Allo-Hemodialysis, a Novel Dialytic Treatment Option for Patients with Kidney Failure: Outcomes of Mathematical Modelling, Prototyping, and Ex Vivo Testing.

Abstract

It has been estimated that in 2010, over two million patients with end-stage kidney disease may have faced premature death due to a lack of access to affordable renal replacement therapy, mostly dialysis. To address this shortfall in dialytic kidney replacement therapy, we propose a novel, cost-effective, and low-complexity hemodialysis method called allo-hemodialysis (alloHD). With alloHD, instead of conventional hemodialysis, the blood of a patient with kidney failure flows through the dialyzer's dialysate compartment counter-currently to the blood of a healthy subject (referred to as a "buddy") flowing through the blood compartment. Along the concentration and hydrostatic pressure gradients, uremic solutes and excess fluid are transferred from the patient to the buddy and subsequently excreted by the healthy kidneys of the buddy.

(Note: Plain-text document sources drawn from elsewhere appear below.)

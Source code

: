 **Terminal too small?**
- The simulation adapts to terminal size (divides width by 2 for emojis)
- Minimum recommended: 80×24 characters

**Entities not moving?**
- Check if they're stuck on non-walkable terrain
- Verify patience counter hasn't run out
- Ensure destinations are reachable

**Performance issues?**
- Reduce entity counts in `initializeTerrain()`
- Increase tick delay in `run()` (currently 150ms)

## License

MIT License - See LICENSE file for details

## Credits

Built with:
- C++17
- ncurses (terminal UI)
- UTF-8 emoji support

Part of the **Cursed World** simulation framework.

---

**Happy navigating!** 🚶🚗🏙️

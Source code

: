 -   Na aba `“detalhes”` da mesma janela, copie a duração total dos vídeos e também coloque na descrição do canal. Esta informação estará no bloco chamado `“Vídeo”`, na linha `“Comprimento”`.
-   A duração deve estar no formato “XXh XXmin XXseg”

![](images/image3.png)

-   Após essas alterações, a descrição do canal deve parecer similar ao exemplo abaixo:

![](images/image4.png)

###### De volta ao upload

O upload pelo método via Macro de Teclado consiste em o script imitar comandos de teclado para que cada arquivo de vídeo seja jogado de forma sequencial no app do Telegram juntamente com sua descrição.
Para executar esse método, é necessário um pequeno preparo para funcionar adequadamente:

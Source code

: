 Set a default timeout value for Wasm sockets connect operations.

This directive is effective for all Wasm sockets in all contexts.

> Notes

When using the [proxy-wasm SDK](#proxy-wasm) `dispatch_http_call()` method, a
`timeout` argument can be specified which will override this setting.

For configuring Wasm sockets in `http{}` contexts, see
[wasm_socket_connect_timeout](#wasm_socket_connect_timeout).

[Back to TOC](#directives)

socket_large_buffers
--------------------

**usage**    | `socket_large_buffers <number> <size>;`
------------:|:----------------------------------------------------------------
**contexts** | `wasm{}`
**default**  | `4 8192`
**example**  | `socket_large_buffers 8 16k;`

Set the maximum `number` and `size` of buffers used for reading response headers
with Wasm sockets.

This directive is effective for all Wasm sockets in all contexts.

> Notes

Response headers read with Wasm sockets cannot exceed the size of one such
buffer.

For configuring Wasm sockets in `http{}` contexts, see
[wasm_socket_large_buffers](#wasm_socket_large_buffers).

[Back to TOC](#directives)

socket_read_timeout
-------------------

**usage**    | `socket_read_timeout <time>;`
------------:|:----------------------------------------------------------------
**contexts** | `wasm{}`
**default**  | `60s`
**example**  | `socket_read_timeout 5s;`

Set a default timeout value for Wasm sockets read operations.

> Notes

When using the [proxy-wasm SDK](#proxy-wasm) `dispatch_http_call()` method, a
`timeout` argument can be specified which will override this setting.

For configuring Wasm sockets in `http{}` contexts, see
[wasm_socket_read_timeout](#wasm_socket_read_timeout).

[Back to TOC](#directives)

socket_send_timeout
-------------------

We developed a mathematical model of alloHD to systematically explore dialysis adequacy in terms of weekly standard urea Kt/V. We showed that in the case of an anuric child (20 kg), four 4 h alloHD sessions are sufficient to attain a weekly standard Kt/V of >2.0. In the case of an anuric adult patient (70 kg), six 4 h alloHD sessions are necessary. As a next step, we designed and built an alloHD machine prototype that comprises off-the-shelf components. We then used this prototype to perform ex vivo experiments to investigate the transport of solutes, including urea, creatinine, and protein-bound uremic retention products, and to quantitate the accuracy and precision of the machine's ultrafiltration control. These experiments showed that alloHD performed as expected, encouraging future in vivo studies in animals with and without kidney failure.